Task item ▸
Return, exactly and in full, the lines of the records below starting at the one with "Simple Weapon Search" and ending at the one with "- Equipability Based on Stats", and no other lines.

Collected data:

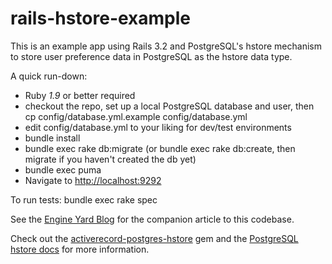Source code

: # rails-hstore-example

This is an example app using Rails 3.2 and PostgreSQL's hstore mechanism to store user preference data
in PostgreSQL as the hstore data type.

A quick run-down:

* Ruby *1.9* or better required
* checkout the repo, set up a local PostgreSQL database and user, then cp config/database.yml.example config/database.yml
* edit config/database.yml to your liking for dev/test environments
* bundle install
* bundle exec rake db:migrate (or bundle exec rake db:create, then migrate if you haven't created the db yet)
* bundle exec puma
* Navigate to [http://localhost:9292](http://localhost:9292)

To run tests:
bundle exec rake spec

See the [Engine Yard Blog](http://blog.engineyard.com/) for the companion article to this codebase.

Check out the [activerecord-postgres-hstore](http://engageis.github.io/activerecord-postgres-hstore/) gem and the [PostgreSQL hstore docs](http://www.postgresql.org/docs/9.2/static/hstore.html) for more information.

--

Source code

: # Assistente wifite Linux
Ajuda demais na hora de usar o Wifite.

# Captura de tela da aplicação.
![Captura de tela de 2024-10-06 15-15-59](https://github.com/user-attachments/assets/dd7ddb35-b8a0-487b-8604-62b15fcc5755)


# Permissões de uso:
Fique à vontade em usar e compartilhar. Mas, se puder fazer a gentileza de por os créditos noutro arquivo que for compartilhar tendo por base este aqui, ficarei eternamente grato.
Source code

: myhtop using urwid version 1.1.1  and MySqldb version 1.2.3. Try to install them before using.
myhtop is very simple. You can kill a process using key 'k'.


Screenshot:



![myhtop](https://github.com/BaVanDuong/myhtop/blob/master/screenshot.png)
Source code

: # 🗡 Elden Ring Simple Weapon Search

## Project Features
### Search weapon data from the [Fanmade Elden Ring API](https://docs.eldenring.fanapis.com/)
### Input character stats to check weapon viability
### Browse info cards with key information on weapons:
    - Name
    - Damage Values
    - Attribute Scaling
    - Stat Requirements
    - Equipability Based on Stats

Output ▸
: # 🗡 Elden Ring Simple Weapon Search

## Project Features
### Search weapon data from the [Fanmade Elden Ring API](https://docs.eldenring.fanapis.com/)
### Input character stats to check weapon viability
### Browse info cards with key information on weapons:
    - Name
    - Damage Values
    - Attribute Scaling
    - Stat Requirements
    - Equipability Based on Stats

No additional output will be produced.